(Material for this exercise)
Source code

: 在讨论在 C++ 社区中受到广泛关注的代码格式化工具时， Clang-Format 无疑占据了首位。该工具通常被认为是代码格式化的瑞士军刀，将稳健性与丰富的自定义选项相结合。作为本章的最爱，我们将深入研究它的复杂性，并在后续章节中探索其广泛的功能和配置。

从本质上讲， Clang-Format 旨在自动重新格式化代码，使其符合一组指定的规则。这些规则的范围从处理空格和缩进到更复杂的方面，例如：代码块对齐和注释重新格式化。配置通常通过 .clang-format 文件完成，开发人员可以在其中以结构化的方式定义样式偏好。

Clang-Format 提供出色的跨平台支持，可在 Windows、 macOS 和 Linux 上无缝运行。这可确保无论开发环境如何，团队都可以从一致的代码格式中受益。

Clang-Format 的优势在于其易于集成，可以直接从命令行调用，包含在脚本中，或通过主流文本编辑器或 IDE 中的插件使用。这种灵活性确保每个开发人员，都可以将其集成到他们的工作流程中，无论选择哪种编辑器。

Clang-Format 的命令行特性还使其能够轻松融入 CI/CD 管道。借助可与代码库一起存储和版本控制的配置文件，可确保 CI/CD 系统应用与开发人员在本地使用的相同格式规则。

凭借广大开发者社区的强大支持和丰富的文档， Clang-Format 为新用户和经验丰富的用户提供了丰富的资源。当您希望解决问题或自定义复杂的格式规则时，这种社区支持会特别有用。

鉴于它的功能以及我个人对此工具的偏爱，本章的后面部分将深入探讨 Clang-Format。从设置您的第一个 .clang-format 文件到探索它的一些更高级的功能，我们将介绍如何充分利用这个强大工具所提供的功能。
(End Material for this exercise)
:: Exercise details ::
The answer must contain only the lines from the one with "在讨论在 C++ 社区中受到广泛关注的代码格式化工具时，" to the end of the entries above, each written out exactly.

:: Final answer ::
: 在讨论在 C++ 社区中受到广泛关注的代码格式化工具时， Clang-Format 无疑占据了首位。该工具通常被认为是代码格式化的瑞士军刀，将稳健性与丰富的自定义选项相结合。作为本章的最爱，我们将深入研究它的复杂性，并在后续章节中探索其广泛的功能和配置。

从本质上讲， Clang-Format 旨在自动重新格式化代码，使其符合一组指定的规则。这些规则的范围从处理空格和缩进到更复杂的方面，例如：代码块对齐和注释重新格式化。配置通常通过 .clang-format 文件完成，开发人员可以在其中以结构化的方式定义样式偏好。

Clang-Format 提供出色的跨平台支持，可在 Windows、 macOS 和 Linux 上无缝运行。这可确保无论开发环境如何，团队都可以从一致的代码格式中受益。

Clang-Format 的优势在于其易于集成，可以直接从命令行调用，包含在脚本中，或通过主流文本编辑器或 IDE 中的插件使用。这种灵活性确保每个开发人员，都可以将其集成到他们的工作流程中，无论选择哪种编辑器。

Clang-Format 的命令行特性还使其能够轻松融入 CI/CD 管道。借助可与代码库一起存储和版本控制的配置文件，可确保 CI/CD 系统应用与开发人员在本地使用的相同格式规则。

凭借广大开发者社区的强大支持和丰富的文档， Clang-Format 为新用户和经验丰富的用户提供了丰富的资源。当您希望解决问题或自定义复杂的格式规则时，这种社区支持会特别有用。

鉴于它的功能以及我个人对此工具的偏爱，本章的后面部分将深入探讨 Clang-Format。从设置您的第一个 .clang-format 文件到探索它的一些更高级的功能，我们将介绍如何充分利用这个强大工具所提供的功能。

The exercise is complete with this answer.